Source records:
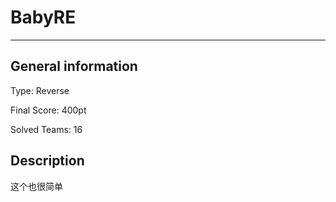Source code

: # BabyRE

---------

## General information

Type: Reverse

Final Score: 400pt

Solved Teams: 16

## Description

这个也很简单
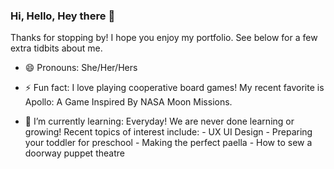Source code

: ### Hi, Hello, Hey there 👋

Thanks for stopping by! I hope you enjoy my portfolio. See below for a few extra tidbits about me. 
 
- 😄 Pronouns: She/Her/Hers

- ⚡ Fun fact: I love playing cooperative board games! My recent favorite is Apollo: A Game Inspired By NASA Moon Missions.  

- 🌱 I’m currently learning: Everyday! We are never done learning or growing! 
        Recent topics of interest include:
          - UX UI Design
          - Preparing your toddler for preschool
          - Making the perfect paella
          - How to sew a doorway puppet theatre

Your goal: The data is to be returned exactly as it stands, pictures aside.

Your response:
Source code

: # BabyRE

---------

## General information

Type: Reverse

Final Score: 400pt

Solved Teams: 16

## Description

这个也很简单
Source code

: ### Hi, Hello, Hey there 👋

Thanks for stopping by! I hope you enjoy my portfolio. See below for a few extra tidbits about me. 
 
- 😄 Pronouns: She/Her/Hers

- ⚡ Fun fact: I love playing cooperative board games! My recent favorite is Apollo: A Game Inspired By NASA Moon Missions.  

- 🌱 I’m currently learning: Everyday! We are never done learning or growing! 
        Recent topics of interest include:
          - UX UI Design
          - Preparing your toddler for preschool
          - Making the perfect paella
          - How to sew a doorway puppet theatre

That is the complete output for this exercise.